**** Source material

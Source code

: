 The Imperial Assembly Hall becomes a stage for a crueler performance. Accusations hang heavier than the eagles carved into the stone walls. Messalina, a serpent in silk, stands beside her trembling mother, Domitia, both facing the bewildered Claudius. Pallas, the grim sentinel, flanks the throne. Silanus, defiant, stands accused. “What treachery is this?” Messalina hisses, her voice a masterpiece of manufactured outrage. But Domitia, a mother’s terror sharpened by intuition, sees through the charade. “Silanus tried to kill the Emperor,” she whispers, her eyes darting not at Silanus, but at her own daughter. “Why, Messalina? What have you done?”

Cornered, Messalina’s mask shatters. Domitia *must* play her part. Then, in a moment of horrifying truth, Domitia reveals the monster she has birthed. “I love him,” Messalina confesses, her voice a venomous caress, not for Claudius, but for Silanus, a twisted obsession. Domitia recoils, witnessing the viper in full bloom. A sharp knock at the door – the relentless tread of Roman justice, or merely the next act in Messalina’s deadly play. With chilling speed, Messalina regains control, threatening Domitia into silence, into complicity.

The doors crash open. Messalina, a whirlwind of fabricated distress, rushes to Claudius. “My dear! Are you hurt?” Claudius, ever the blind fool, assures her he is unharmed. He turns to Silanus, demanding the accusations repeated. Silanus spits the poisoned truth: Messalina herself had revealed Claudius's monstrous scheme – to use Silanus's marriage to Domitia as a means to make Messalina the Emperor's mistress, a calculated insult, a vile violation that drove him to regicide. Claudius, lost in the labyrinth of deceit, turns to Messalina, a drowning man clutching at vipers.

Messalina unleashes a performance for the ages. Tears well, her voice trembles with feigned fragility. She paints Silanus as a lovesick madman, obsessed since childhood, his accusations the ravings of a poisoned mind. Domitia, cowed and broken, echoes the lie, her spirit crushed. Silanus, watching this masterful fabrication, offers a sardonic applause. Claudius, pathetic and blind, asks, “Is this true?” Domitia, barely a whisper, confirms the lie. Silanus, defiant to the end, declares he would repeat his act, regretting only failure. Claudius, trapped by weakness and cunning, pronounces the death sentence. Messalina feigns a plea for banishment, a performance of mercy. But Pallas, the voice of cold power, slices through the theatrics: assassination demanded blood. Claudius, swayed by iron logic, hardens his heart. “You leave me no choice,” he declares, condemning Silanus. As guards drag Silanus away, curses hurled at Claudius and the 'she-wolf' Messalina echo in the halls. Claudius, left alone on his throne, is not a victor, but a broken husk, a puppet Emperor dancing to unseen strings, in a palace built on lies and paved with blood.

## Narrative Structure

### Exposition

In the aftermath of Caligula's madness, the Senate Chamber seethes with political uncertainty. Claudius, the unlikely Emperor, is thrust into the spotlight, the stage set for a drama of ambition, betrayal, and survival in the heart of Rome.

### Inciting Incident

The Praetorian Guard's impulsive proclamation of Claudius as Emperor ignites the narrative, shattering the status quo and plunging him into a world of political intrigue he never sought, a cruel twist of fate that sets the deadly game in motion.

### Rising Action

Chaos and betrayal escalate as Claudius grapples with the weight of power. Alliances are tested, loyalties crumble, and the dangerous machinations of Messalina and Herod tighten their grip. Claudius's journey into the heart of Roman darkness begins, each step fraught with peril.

********

Each record must appear again, word for word.

**Solution to the problem**
Source code

: The Imperial Assembly Hall becomes a stage for a crueler performance. Accusations hang heavier than the eagles carved into the stone walls. Messalina, a serpent in silk, stands beside her trembling mother, Domitia, both facing the bewildered Claudius. Pallas, the grim sentinel, flanks the throne. Silanus, defiant, stands accused. “What treachery is this?” Messalina hisses, her voice a masterpiece of manufactured outrage. But Domitia, a mother’s terror sharpened by intuition, sees through the charade. “Silanus tried to kill the Emperor,” she whispers, her eyes darting not at Silanus, but at her own daughter. “Why, Messalina? What have you done?”

Cornered, Messalina’s mask shatters. Domitia *must* play her part. Then, in a moment of horrifying truth, Domitia reveals the monster she has birthed. “I love him,” Messalina confesses, her voice a venomous caress, not for Claudius, but for Silanus, a twisted obsession. Domitia recoils, witnessing the viper in full bloom. A sharp knock at the door – the relentless tread of Roman justice, or merely the next act in Messalina’s deadly play. With chilling speed, Messalina regains control, threatening Domitia into silence, into complicity.

The doors crash open. Messalina, a whirlwind of fabricated distress, rushes to Claudius. “My dear! Are you hurt?” Claudius, ever the blind fool, assures her he is unharmed. He turns to Silanus, demanding the accusations repeated. Silanus spits the poisoned truth: Messalina herself had revealed Claudius's monstrous scheme – to use Silanus's marriage to Domitia as a means to make Messalina the Emperor's mistress, a calculated insult, a vile violation that drove him to regicide. Claudius, lost in the labyrinth of deceit, turns to Messalina, a drowning man clutching at vipers.

Messalina unleashes a performance for the ages. Tears well, her voice trembles with feigned fragility. She paints Silanus as a lovesick madman, obsessed since childhood, his accusations the ravings of a poisoned mind. Domitia, cowed and broken, echoes the lie, her spirit crushed. Silanus, watching this masterful fabrication, offers a sardonic applause. Claudius, pathetic and blind, asks, “Is this true?” Domitia, barely a whisper, confirms the lie. Silanus, defiant to the end, declares he would repeat his act, regretting only failure. Claudius, trapped by weakness and cunning, pronounces the death sentence. Messalina feigns a plea for banishment, a performance of mercy. But Pallas, the voice of cold power, slices through the theatrics: assassination demanded blood. Claudius, swayed by iron logic, hardens his heart. “You leave me no choice,” he declares, condemning Silanus. As guards drag Silanus away, curses hurled at Claudius and the 'she-wolf' Messalina echo in the halls. Claudius, left alone on his throne, is not a victor, but a broken husk, a puppet Emperor dancing to unseen strings, in a palace built on lies and paved with blood.

## Narrative Structure

### Exposition

In the aftermath of Caligula's madness, the Senate Chamber seethes with political uncertainty. Claudius, the unlikely Emperor, is thrust into the spotlight, the stage set for a drama of ambition, betrayal, and survival in the heart of Rome.

### Inciting Incident

The Praetorian Guard's impulsive proclamation of Claudius as Emperor ignites the narrative, shattering the status quo and plunging him into a world of political intrigue he never sought, a cruel twist of fate that sets the deadly game in motion.

### Rising Action

Chaos and betrayal escalate as Claudius grapples with the weight of power. Alliances are tested, loyalties crumble, and the dangerous machinations of Messalina and Herod tighten their grip. Claudius's journey into the heart of Roman darkness begins, each step fraught with peril.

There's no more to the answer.